Brazil to deploy special force to protect the Yanomami from wildcat gold miners


FILE PHOTO: Indigenous prople from Yanomami ethnic group are seen, amid the spread of the coronavirus disease (COVID-19), at the 4th Surucucu Special Frontier Platoon of the Brazilian army in the municipality of Alto Alegre, state of Roraima, Brazil July 1, 2020. REUTERS/Adriano Machado/File Photo

BRASILIA (Reuters) - The Brazilian government on Monday authorized the employment of the National Security Force (FNS) to protect the Yanomami indigenous people and their reservation lands for 90 days in the northern state of Roraima bordering Venezuela.

The measure by the Justice Ministry published in the official gazette follows increasing attacks with firearms by illegal wildcat gold miners who have invaded Yanomami lands on Brazil's largest reservation.

More than 20,000 miners are illegally prospecting on the reservation and polluting rivers with mercury used to separate gold from ore.

Since the beginning of the year, there have been at least eight attacks by miners on Yanomami communities.

Last month, men on a speed boat shot at a village with an automatic weapon. Community leaders said the attack was aimed at intimidating the Yanomami who have tried to block miners coming up the rivers.

Supreme Court Justice Luis Roberto Barroso in May ordered the government of right-wing President Jair Bolsonaro to take immediate steps to protect the Yanomami, but little had been done so far.
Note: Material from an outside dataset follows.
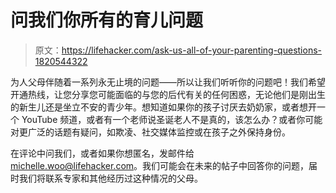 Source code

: # 问我们你所有的育儿问题

> 原文：<https://lifehacker.com/ask-us-all-of-your-parenting-questions-1820544322>

为人父母伴随着一系列永无止境的问题——所以让我们听听你的问题吧！我们希望开通热线，让您分享您可能面临的与您的后代有关的任何困惑，无论他们是刚出生的新生儿还是坐立不安的青少年。想知道如果你的孩子讨厌去奶奶家，或者想开一个 YouTube 频道，或者有一个老师说圣诞老人不是真的，该怎么办？或者你可能对更广泛的话题有疑问，如欺凌、社交媒体监控或在孩子之外保持身份。



在评论中问我们，或者如果你想匿名，发邮件给 michelle.woo@lifehacker.com。我们可能会在未来的帖子中回答你的问题，届时我们将联系专家和其他经历过这种情况的父母。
The Yanomami are one of Brazil's most isolated people. An estimated 26,700 live on a reservation larger than Portugal that has been protected by law since 1992, extending from the Amazon jungle to the savannah region of Roraima.
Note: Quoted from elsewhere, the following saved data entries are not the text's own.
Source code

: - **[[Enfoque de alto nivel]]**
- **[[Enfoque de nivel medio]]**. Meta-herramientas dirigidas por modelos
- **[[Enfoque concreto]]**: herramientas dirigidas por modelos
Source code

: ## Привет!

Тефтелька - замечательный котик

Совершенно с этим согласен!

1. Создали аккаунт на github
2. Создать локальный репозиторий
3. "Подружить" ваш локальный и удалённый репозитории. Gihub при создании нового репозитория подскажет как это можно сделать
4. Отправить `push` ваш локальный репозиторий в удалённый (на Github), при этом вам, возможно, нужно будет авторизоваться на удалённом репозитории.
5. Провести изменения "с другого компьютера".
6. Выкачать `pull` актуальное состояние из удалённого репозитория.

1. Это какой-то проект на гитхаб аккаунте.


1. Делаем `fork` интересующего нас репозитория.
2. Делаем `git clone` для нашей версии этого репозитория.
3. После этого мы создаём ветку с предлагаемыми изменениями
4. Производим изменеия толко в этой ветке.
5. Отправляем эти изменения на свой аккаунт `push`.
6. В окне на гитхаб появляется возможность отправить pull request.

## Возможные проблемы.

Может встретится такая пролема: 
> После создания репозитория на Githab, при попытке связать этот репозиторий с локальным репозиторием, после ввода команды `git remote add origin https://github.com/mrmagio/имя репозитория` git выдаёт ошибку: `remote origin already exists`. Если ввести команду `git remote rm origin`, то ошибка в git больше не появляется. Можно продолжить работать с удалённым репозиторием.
Bolsonaro has criticized Brazil's 850,000 indigenous people for holding too much land protected against poachers and loggers. He favors allowing commercial agriculture and mining on indigenous land. Congress is considering legislation to allow that to happen.

The FNS is a special federal force made up of members of the military police seconded by Brazil's states and called on to provided security in exceptional cases.